Tuesday night, Cracker Barrel returned to its old logo, cashiering a bland, modern design that drew widespread revulsion in its first week. Some reporters were quick to blame this on social media backlash, which indeed occurred, or on political conservatives, many of whom were unhappy with the logo rollout. But tweets and political rhetoric are downstream of a more important backlash by the people who pay Cracker Barrel’s bills: customers and shareholders.
One only needs to look at Cracker Barrel’s stock price tumble of more than 14% last week to see that investors weren’t happy, and what investors do with their money is more predictive than qualitative social media sentiment. It’s easy to see why shareholders were spooked. Shortly after the logo launch, the chain’s CEO Julie Felss Masino remarked,“Cracker Barrel needs to feel like the Cracker Barrel for today and for tomorrow.” It seems she was unaware that the appeal of the brand she heads depends on its old-time charm. That misunderstanding, in line with branding misfires by other corporations in recent years, generated a valuable lesson: Companies that turn against their customers’ preferences in the name of modernization aren’t doing their duty to their shareholders.

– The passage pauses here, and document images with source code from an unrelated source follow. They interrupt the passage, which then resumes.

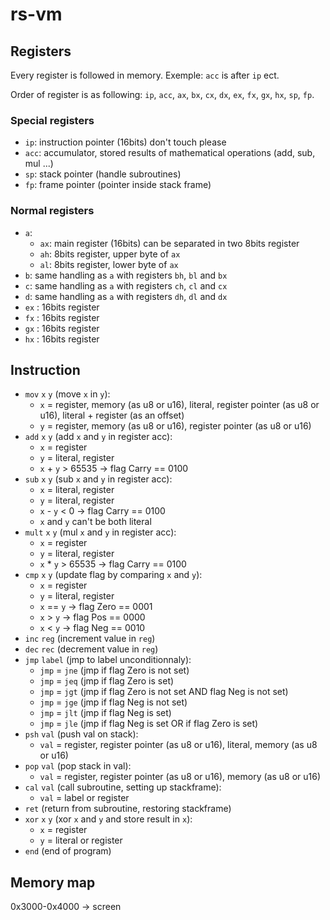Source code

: # rs-vm

## Registers

Every register is followed in memory. Exemple: `acc` is after `ip` ect.

Order of register is as following: `ip`, `acc`, `ax`, `bx`, `cx`, `dx`, `ex`, `fx`, `gx`, `hx`, `sp`, `fp`.

### Special registers

- `ip`: instruction pointer (16bits) don't touch please
- `acc`: accumulator, stored results of mathematical operations (add, sub, mul ...)
- `sp`: stack pointer (handle subroutines)
- `fp`: frame pointer (pointer inside stack frame)

### Normal registers

- `a`:
    - `ax`: main register (16bits) can be separated in two 8bits register
    - `ah`: 8bits register, upper byte of `ax`
    - `al`: 8bits register, lower byte of `ax`
- `b`: same handling as `a` with registers `bh`, `bl` and `bx`
- `c`: same handling as `a` with registers `ch`, `cl` and `cx`
- `d`: same handling as `a` with registers `dh`, `dl` and `dx`
- `ex` : 16bits register
- `fx` : 16bits register
- `gx` : 16bits register
- `hx` : 16bits register

## Instruction

- `mov` `x` `y` (move `x` in `y`):
    - `x` = register, memory (as u8 or u16), literal, register pointer (as u8 or u16), literal + register (as an offset)
    - `y` = register, memory (as u8 or u16), register pointer (as u8 or u16)
- `add` `x` `y` (add `x` and `y` in register acc):
    - `x` = register
    - `y` = literal, register
    - `x` + `y` > 65535 -> flag Carry == 0100
- `sub` `x` `y` (sub `x` and `y` in register acc):
    - `x` = literal, register
    - `y` = literal, register
    - `x` - `y` < 0 -> flag Carry == 0100
    - `x` and `y` can't be both literal
- `mult` `x` `y` (mul `x` and `y` in register acc):
    - `x` = register
    - `y` = literal, register
    - `x` * `y` > 65535 -> flag Carry == 0100
- `cmp` `x` `y` (update flag by comparing `x` and `y`):
    - `x` = register
    - `y` = literal, register
    - `x` == `y` -> flag Zero == 0001
    - `x` > `y` -> flag Pos == 0000
    - `x` < `y` -> flag Neg == 0010
- `inc` `reg` (increment value in `reg`)
- `dec` `rec` (decrement value in `reg`)
- `jmp` `label` (jmp to label unconditionnaly):
    - `jmp` = `jne` (jmp if flag Zero is not set)
    - `jmp` = `jeq` (jmp if flag Zero is set)
    - `jmp` = `jgt` (jmp if flag Zero is not set AND flag Neg is not set)
    - `jmp` = `jge` (jmp if flag Neg is not set)
    - `jmp` = `jlt` (jmp if flag Neg is set)
    - `jmp` = `jle` (jmp if flag Neg is set OR if flag Zero is set)
- `psh` `val` (push val on stack):
    - `val` = register, register pointer (as u8 or u16), literal, memory (as u8 or u16)
- `pop` `val` (pop stack in val):
    - `val` = register, register pointer (as u8 or u16), memory (as u8 or u16)
- `cal` `val` (call subroutine, setting up stackframe):
    - `val` = label or register
- `ret` (return from subroutine, restoring stackframe)
- `xor` `x` `y` (xor `x` and `y` and store result in `x`):
    - `x` = register
    - `y` = literal or register
- `end` (end of program)

## Memory map

0x3000-0x4000 -> screen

A view that streamlined, “modern” logos are more visible on social media often drives such design choices, but that trade-off requires sacrificing what makes a brand distinctive — such as “Uncle Herschel” and his trademark barrel. It also misunderstands Cracker Barrel’s fundamental appeal to visitors and long-time fans. The company traditionally focused on family-friendly locations near interstate highways as a convenient stop-off for drivers, with both dine-in restaurants and retail for the road. This audience has minimal overlap with the clientele of Manhattan’s Meatpacking District, where Cracker Barrel opened a pop-up store with its scrapped logo and held a made-for-Instagram square dance event that flopped spectacularly.
Unfortunately, Cracker Barrel was the latest in a line of companies to decide that the customer is not always right, instead using fleeting social media trends and homogenous design standards as their north star. A November 2024 video advertisement by Jaguar was roundly criticized for its aesthetic ugliness, its gratuitously woke gender-bending, and its suspicious lack of a single car, making the advert a complete waste of consumers’ time. And Bud Light’s 2023 social media campaign with trans influencer Dylan Mulvaney did the beer no favors. Those problems only compounded when a marketing exec at parent company Anheuser-Busch described the brand as “fratty” and “out of touch,” which any reasonable person could see as contempt for her own product’s clientele.
As such, many Cracker Barrel fans rightly recognized yet another case of a beloved brand being potentially being harmed by executives with a different view of how things should be done. And some shareholders, such as activist investor Sandar Biglari, also recognized that Masino’s plans would do nothing to fix financial woes at the company. Good on Cracker Barrel for recognizing that the customer is sometimes right.
Cracker Barrel’s fandom revolted not out of malice, but in an act of tough love. President Trump expressed his disapproval of the new Cracker Barrel logo both publicly and privately to company leadership, offering them some free business advice. On Truth Social, he posted, “Cracker Barrel should go back to the old logo, admit a mistake based on customer response (the ultimate Poll), and manage the company better than ever before.” Still, he noted a silver lining: “They got a Billion Dollars worth of free publicity if they play their cards right.”
By market close on Wednesday, August 27, Cracker Barrel’s shares surged more than 8% beyond the stock’s price on August 19 when the misbegotten logo was introduced. Whatever else might be said about Donald Trump, he knows how to get free publicity, and Cracker Barrel would be foolish not to heed his advice.